Suggested topics for discussion:
- Who are the organisations, departments and institutions which have an interest in wikis?
- How would the various organisations benefit from the provision of wikis (as opposed to individual members of the organisation)?
- What requirements do the organisation have (as opposed to individual members of the organisation)?
- What conflicts may there be between the needs of users and organisations?
- What other key issues need to be addressed related to organisational needs?
Report
1.
Besides use in teaching, what other key user groups may have an interest in wikis?
a. Learners
b. Publishers
c. Industry
d. Tool for innovation (eg "brain-dumping" [like brainstorming])
e. Research for academics working on the same theme
f. Course development teams
g. Getting academics to collaborate with users
h. External examiners (eg if students are using wikis then the external examiner would like to look at the wiki
i. support services (eg central administration, IT support)
2. How would these various groups benefit from the provision of wikis? - a. + b. we can do these while we are dispersed by place and time
- a. - i. communication: not enough going on in institutions generally - can a wiki help create a shared collective understanding?
- collaboration (esp. a g h)
- after a year - archive
- the archive could either be added or left
- accessible, easy to use (easier than discussion board)
- comparison w. discussion groups and blogs (wiki is somewhere between a discussion group - which is a group activity with nobody having ownership, and a blog - which is owned by an individual but can be commented on - ie the wiki is shared but has some personal ownership too - like this comment is mine
but because this is a wiki, anyone can edit it - so there is also a need for trust and maybe 'rules of engagement')
[but see also a different relative placing suggested in 3 below: maybe blogs/wikis/discussion-boards form a 'triangle' rather than a 'straight line'? PA] - can express... ???? [can anyone complete this reported item?]
- wikis: can be more anonymous than discussion board, meaning that at surface level content is anonymous but 'behind the scenes' content may be attributable
- people unsure about discussion: those less confident; could be encouraged: like in this room! eg, "I wanted to say this too!"
3. What requirements do these groups have?
- spectrum of public expression [but see also 2 above]
- blogs: one-sided
- wikis: no-sided / all-sided
- bulletin-board (discussion): somewhere in between
- need something that would do all of these things?
4. What conflicts may there be between the needs of these groups of users (with the needs of the student user?)
- how open should a wiki be?
- in a wiki: an idea can flow from ...
- initial concept ->
- discussion ->
- finished product/idea
- can be open to many or to specified users
- could be hidden or frozen
- students may not be pleased about all of their work being "stuck into the institution"
Q1 Acceptable behaviour: try to keep as free as possible. Different requirements (eg placement)

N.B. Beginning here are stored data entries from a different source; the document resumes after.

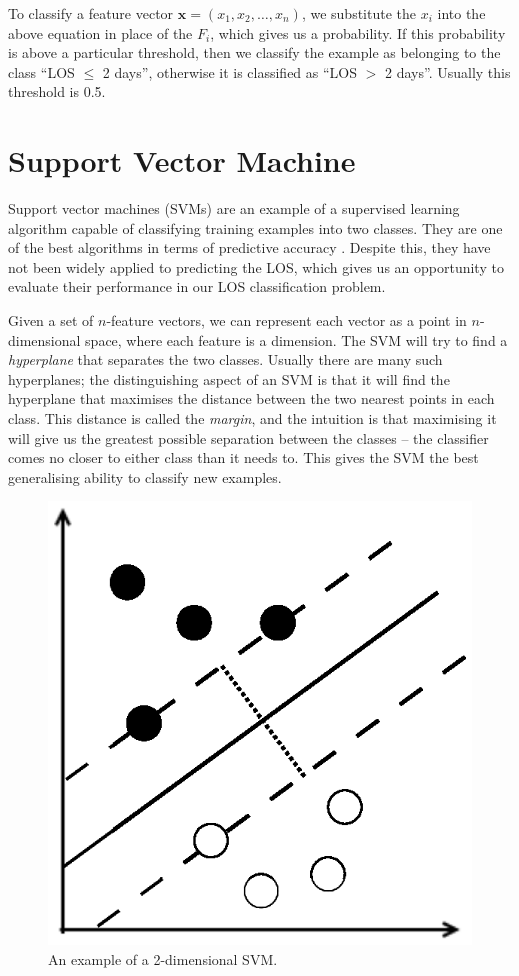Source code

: To classify a feature vector $\mathbf{x} = (x_1,x_2,\ldots,x_n)$, we substitute the
$x_i$ into the above equation in place of the $F_i$, which gives us a
probability. If this probability is above a particular threshold, then we
classify the example as belonging to the class ``LOS $\leq$ 2 days'', otherwise
it is classified as ``LOS $>$ 2 days''. Usually this threshold is 0.5.

\section{Support Vector Machine}
Support vector machines (SVMs) are an example of a supervised learning algorithm
capable of classifying training examples into two classes. They are one of the
best algorithms in terms of predictive accuracy \cite{Bellazzi2008}. Despite
this, they have not been widely applied to predicting the LOS, which gives us
an opportunity to evaluate their performance in our LOS classification problem.

Given a set of $n$-feature vectors, we can represent each vector as a point in
$n$-dimensional space, where each feature is a dimension. The SVM will try to
find a \textit{hyperplane} that separates the two classes. Usually there are
many such hyperplanes; the distinguishing aspect of an SVM is that it will
find the hyperplane that maximises the distance between the two nearest points
in each class. This distance is called the \textit{margin}, and the intuition
is that maximising it will give us the greatest possible separation between the
classes -- the classifier comes no closer to either class than it needs to.
This gives the SVM the best generalising ability to classify new examples.
\begin{figure}[h]
\includegraphics{images/method/svm-example.eps}
\caption{An example of a 2-dimensional SVM.}
\label{fig:svm}
\end{figure}

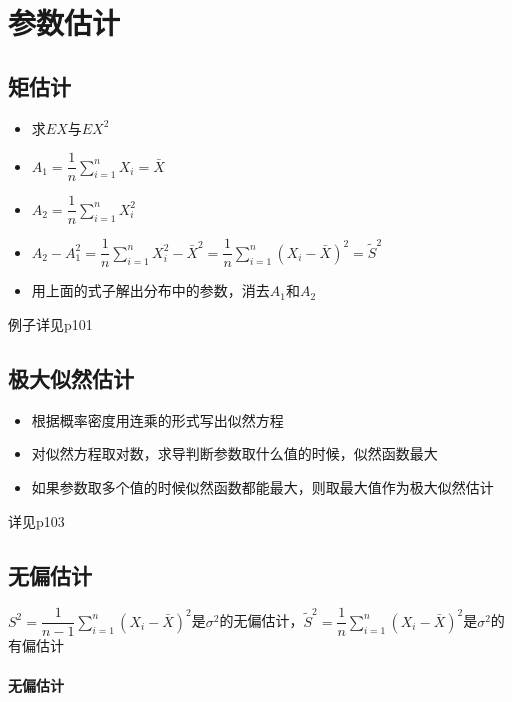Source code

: 
\section{参数估计}

\subsection{矩估计}

\begin{itemize}
\item 求$EX$与$EX^{2}$
\item $A_{1} = \dfrac{1}{n} \sum\limits_{i=1}^{n} X_{i} = \bar{X}$
\item $A_{2} = \dfrac{1}{n} \sum\limits_{i=1}^{n} X_{i}^{2}$
\item $A_{2} - A_{1}^{2} = \dfrac{1}{n} \sum\limits_{i=1}^{n} X_{i}^{2} - \bar{X}^{2} = \dfrac{1}{n} \sum\limits_{i=1}^{n} \left( X_{i}-\bar{X} \right)^{2} = \tilde{S}^{2}$
\item 用上面的式子解出分布中的参数，消去$A_{1}$和$A_{2}$
\end{itemize}
例子详见p101

\subsection{极大似然估计}

\begin{itemize}
\item 根据概率密度用连乘的形式写出似然方程
\item 对似然方程取对数，求导判断参数取什么值的时候，似然函数最大
\item 如果参数取多个值的时候似然函数都能最大，则取最大值作为极大似然估计
  
\end{itemize}
详见p103

\subsection{无偏估计}

$S^{2}=\dfrac{1}{n-1} \sum\limits_{i=1}^{n} \left( X_{i} - \bar{X} \right)^{2}$是$\sigma^{2}$的无偏估计，$\tilde{S}^{2}=\dfrac{1}{n} \sum\limits_{i=1}^{n} \left( X_{i} - \bar{X} \right)^{2}$是$\sigma^{2}$的有偏估计

\paragraph{无偏估计}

Q2 Student feedback: in USA it has [been tried?] but it's early days
Could a wiki be used for getting student feedback?
- potential can-of-worms re what students might say
- presenting it as a focus group rather than a questionnaire may be a solution?
requirements/conflicts: different style of approach
- different tasks: rules of how to engage: do we want just lists or paragraphs?

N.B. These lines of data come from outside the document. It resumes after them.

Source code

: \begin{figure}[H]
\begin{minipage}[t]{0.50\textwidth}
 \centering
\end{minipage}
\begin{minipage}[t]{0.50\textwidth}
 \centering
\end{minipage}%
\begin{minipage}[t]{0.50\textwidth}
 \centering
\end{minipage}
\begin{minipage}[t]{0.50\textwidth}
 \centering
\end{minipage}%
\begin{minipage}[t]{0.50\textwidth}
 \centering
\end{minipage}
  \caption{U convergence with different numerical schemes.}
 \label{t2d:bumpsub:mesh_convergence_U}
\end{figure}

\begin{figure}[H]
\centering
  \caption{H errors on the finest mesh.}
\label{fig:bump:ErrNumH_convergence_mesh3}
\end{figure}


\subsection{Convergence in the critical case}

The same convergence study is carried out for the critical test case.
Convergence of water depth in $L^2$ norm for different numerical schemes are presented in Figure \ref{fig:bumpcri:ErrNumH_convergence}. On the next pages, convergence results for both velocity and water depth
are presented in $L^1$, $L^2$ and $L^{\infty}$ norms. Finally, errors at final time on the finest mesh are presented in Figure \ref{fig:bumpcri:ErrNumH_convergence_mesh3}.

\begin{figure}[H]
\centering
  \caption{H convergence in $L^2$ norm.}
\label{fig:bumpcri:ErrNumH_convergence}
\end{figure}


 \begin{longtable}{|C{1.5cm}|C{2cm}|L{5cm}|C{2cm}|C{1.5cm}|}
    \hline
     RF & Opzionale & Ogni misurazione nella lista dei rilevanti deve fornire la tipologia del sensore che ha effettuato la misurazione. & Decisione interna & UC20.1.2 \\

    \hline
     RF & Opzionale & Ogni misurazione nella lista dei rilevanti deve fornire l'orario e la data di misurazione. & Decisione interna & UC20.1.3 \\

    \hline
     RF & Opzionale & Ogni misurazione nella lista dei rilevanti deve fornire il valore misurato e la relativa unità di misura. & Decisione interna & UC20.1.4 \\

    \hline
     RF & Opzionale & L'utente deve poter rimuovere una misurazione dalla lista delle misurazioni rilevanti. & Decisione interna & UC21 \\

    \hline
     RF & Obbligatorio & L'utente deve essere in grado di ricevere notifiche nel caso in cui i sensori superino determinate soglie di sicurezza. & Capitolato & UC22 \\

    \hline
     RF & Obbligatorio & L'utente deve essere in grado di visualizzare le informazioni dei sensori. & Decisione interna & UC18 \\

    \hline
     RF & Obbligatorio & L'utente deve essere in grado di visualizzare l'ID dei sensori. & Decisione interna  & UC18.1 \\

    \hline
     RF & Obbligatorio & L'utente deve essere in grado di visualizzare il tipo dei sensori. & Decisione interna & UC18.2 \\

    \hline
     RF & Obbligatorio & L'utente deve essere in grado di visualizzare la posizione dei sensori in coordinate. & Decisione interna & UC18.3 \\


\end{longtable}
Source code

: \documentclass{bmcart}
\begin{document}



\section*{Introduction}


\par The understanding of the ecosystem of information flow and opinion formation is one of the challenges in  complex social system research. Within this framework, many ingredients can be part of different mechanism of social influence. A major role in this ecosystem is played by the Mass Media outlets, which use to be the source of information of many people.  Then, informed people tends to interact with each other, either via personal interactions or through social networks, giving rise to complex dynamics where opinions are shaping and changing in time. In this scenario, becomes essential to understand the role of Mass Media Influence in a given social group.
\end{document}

- support and basic skills of students in order to use wikis
Appropriate wiki use
- where, what and how? need to be stated
- Danger of using wiki for everything (like email - and drowning in inappropriate uses!)
- documents on a shared drive was offered as a solution to one potential wiki idea: so don't forget other options (rather than "what can we a wiki do for us?"

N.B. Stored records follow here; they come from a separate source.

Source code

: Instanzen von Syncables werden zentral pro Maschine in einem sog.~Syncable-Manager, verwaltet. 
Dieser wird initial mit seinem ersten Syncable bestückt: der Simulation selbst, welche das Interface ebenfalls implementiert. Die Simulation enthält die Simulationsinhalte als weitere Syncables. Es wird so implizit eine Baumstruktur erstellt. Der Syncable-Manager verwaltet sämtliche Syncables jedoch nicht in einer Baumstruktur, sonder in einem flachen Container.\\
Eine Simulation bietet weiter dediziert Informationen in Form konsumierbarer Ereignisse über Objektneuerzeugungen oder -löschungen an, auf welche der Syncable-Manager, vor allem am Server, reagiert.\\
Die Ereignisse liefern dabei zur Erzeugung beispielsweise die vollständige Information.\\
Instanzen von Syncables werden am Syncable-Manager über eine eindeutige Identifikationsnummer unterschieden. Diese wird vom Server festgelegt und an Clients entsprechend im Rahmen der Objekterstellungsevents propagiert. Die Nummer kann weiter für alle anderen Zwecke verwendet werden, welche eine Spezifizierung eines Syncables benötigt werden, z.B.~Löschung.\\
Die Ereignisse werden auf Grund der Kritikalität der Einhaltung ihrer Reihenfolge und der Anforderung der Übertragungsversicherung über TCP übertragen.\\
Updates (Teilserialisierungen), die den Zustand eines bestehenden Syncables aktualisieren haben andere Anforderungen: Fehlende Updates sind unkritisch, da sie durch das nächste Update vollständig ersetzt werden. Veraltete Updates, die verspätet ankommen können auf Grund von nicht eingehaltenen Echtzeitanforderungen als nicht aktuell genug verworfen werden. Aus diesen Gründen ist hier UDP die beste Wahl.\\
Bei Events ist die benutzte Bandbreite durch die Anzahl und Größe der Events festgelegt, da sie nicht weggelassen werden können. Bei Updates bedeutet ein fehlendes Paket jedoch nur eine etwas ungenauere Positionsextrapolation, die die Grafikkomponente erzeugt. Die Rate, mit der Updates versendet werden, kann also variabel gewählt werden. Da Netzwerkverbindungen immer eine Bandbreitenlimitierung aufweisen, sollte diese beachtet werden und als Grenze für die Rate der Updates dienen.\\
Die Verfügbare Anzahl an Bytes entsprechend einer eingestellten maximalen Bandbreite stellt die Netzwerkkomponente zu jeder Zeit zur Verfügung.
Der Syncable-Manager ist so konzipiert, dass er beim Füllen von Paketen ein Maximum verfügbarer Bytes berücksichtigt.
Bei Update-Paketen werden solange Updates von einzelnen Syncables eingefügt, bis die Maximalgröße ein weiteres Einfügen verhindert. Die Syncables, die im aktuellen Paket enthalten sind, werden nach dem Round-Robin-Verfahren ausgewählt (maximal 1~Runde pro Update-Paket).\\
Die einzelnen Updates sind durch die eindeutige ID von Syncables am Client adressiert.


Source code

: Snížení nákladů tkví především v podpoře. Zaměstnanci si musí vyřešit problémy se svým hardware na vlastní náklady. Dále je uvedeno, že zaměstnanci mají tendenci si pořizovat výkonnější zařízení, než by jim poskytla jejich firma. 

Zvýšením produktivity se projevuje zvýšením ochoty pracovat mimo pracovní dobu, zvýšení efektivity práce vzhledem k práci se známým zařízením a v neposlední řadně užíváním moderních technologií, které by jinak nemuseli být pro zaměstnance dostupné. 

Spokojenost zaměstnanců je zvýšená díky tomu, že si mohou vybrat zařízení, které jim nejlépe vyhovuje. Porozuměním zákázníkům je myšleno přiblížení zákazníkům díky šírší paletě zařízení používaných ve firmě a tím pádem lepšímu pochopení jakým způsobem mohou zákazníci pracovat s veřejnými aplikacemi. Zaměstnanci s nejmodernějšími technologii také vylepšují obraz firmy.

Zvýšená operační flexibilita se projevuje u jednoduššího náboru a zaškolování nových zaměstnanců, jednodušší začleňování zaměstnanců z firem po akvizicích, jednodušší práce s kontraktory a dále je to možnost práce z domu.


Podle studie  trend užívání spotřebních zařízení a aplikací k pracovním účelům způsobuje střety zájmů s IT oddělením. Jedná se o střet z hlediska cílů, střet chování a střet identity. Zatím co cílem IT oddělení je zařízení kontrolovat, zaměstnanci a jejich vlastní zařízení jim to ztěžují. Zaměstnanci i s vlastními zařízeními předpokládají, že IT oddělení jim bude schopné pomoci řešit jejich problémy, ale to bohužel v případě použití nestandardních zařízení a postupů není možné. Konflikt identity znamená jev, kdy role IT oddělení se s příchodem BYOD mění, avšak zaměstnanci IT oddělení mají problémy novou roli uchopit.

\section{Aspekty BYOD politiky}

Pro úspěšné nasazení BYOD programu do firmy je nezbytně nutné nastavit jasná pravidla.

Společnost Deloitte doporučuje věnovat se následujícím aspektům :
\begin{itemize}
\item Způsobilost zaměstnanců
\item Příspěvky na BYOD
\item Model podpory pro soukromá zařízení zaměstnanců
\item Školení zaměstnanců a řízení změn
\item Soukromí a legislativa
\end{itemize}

- are there other structures that can complement the wiki? (eg messenger, blog, talking!)
- private vs public (eg VLE)
- students often elect to use them in their own way: subvert that which is available
- the technology should be secondary to learning
- the process should involve other tools too, depending on the context
- individual work of students (vs collaborative)
- who did the work? attributing it: you can see within a wiki
- conflict between open and closed, controlled manner in which a wiki can be used
- there may be a transition, eg initially closed then can be open to the world
- eg team projects with individual assessment or reflective report which cites the collaborative work
- tools: wiki, blog, discussion, Word document, e-portfolio
- technology is converging, but may be a conflict in any transition
- one solution would be to negotiate at the start what would be used
- conflict between educational use and the use in commerce
5. What other key issues need to be addressed related to the needs you have identified?
- establishing degree of openness vs privacy
- wikis need to be supported by other technologies
- wikis are "flavour of the month"
- which came first "the technology or the problem"
- a wiki => "to wiki": new vocabulary
- supporting the process
- an emerging practice:
- eg "put it on web" was a solution: is it now "put it on a wiki"?
- 'Dilbert pointy-head' but don't use this objection in a stifling manner
- how about doing the whole VLE as a wiki? :) [debate here!]
- balance between institutional investment of VLE vs a wiki (eg we've spent the money so we may have to use it)
6. Additional points - how should we include publishers?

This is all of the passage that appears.